Он сдерживал дыхание, а теперь выпустил его, шипя, сквозь зубы. По крайней мере, некоторое время не будет пыток. Вошел Бауман, с ним три солдата. Они развязали ремни на запястьях и лодыжках Майкла, сдернули его с крестообразного стола и под дулом пистолета повели по каменному полу коридора.

— Ну, иди же, свинья, не останавливайся! — прорычал Бауман, тощий молодой мужчина в круглых очках и с длинным худым лицом, подталкивая Майкла. По обе стороны коридора шли деревянные двери в три фута высотой со стальными запорами на уровне пола. В дверях были маленькие квадратные глазки с задвижками, которые можно было отодвигать, чтобы, как предположил Майкл, дать воздух или передать внутрь воду или еду. В этом месте пахло сыростью и древностью, с примесью запаха сырой соломы, человеческих испражнений, пота и немытого тела. Конура для бродячих собак, подумал Майкл. Он услышал звериные стоны и ругань своих товарищей по плену.

— Стой, — скомандовал Бауман. Он держался прямо, не сгибая спины, и смотрел на Майкла без всякого интереса. — Стань на колени.

Майкл замешкался. В спину ему уперлись два винтовочных дула. Он наклонился, и один из солдат отодвинул с ржавым скрипом железный засов. За дверью кто-то торопливо отскочил.

Бауман открыл ее. В лицо Майклу повеяло душным, тошнотворным спертым воздухом. В прокисшей темноте конуры он рассмотрел пять или шесть исхудалых человеческих тел, другие вероятно скрючились возле стен. Пол был устлан гнилым сеном, а потолок был лишь в пяти футах от пола.

— Забирайся, — сказал Бауман.

— Милости Божьей! Милости Божьей! — выкрикивал истощенный, с бритой головой и выпученными глазами мужчина и, пошатываясь, пополз на коленях к двери, воздевая руки, его впалая грудь была сплошь в истекающих гноем язвах. Он остановился, дрожа и с надеждой глядя на Баумана, глаза его блестели во тьме.

— Я сказал — забирайся, — повторил нацист.

Через две секунды после того, как он сказал это, один из солдат ударил Майкла под ребра ногой в сапоге, а другие затолкали его в адскую конуру и с треском захлопнули дверцу. Железная задвижка со скрипом встала на место.

— Милости Божьей! Милости Божьей! — продолжал выкрикивать пленный, пока грубый голос из дальнего угла камеры не остановил его, сказав:

— Заткнись, Метцер! Тебя все равно никто не слушает.

Глава 7

Лежа на гнилом сене в вонючей тьме, где другие пленные бормотали и стонали во сне, Майкл почувствовал, как на него надвигалась тоска, подобно шелковистому покрову.

Жизнь — драгоценная вещь; чем она является для людей, так ее ненавидящих?
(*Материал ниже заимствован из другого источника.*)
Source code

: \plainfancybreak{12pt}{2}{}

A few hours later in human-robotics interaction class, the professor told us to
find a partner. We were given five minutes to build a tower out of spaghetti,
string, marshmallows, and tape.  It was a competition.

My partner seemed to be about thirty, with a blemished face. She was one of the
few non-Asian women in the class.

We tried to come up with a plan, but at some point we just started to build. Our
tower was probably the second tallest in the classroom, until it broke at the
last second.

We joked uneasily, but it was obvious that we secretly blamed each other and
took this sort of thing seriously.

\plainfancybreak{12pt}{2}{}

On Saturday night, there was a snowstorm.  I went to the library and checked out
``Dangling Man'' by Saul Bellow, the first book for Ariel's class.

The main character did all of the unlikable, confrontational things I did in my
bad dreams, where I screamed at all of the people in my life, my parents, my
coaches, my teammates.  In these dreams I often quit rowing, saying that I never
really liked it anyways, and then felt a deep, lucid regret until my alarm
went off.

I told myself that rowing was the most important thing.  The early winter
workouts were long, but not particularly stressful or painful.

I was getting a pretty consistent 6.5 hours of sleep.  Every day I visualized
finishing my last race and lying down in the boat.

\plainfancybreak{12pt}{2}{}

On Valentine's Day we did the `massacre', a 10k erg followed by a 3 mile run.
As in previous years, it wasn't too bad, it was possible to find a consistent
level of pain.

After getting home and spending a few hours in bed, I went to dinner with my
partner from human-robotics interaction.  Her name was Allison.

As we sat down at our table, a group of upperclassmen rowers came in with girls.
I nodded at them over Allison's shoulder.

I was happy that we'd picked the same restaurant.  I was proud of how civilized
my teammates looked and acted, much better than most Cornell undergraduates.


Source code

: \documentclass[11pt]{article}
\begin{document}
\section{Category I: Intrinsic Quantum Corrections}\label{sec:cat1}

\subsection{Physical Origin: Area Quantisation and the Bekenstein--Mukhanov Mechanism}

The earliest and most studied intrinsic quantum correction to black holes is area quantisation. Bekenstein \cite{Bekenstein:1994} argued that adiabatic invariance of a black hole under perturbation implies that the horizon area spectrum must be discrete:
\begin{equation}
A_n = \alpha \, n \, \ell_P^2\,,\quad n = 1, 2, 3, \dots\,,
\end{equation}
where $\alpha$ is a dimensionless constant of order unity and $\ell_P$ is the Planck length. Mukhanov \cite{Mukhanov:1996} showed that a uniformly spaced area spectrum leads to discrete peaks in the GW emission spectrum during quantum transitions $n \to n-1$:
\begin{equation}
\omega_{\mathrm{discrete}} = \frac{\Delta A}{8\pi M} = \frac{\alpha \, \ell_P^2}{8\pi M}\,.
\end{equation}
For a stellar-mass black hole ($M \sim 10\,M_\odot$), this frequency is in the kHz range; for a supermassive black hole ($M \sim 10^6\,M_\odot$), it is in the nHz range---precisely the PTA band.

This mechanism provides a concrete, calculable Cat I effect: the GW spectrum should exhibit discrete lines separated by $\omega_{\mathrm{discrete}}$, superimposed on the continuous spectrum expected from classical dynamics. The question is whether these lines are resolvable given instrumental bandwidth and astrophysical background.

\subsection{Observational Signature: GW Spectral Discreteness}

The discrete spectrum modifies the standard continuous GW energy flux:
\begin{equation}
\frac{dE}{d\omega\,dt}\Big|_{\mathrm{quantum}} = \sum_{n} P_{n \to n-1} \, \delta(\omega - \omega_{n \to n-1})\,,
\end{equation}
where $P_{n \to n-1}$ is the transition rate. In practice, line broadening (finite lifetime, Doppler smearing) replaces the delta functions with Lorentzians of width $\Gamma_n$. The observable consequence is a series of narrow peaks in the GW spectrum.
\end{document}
Он подумал про черный дым, изрыгаемый трубами и оскверняющий воздух запахом горелой плоти. Он подумал про ящики из сосновых досок, полные волос, и что когда-то кто-то — мать, отец — в более добром мире расчесывал эти волосы, гладил их и целовал лоб, на который они ниспадали. Теперь они отправлялись к изготовителям париков, а тела — наверх с дымом. Здесь уничтожалось нечто большее, чем люди; целые миры превращались в белый пепел. И для чего? «Лебенштраум», хваленое «жизненное пространство» Гитлера, и Железные Кресты? Он подумал о Мышонке, лежавшем мертвым в кустах, шея маленького человечка сломана быстрым и милосердным поворотом. Сердце у него заныло: может быть, убийство — в его натуре, но ему оно само по себе вовсе не доставляло удовольствия. Мышонок был хорошим другом. Какая эпитафия может быть лучше этой? Оплакивать одну человеческую жизнь в этой терзаемой смертями стране — ве равно что находиться в горящем доме и погасить одну свечку. Он отвел свои мысли прочь от воспоминания о Бутце, раздавившем руку мертвого и вынувшем из нее медаль. Глаза его увлажнились и он понял, что может потерять контроль над своими чувствами в этой адской дыре.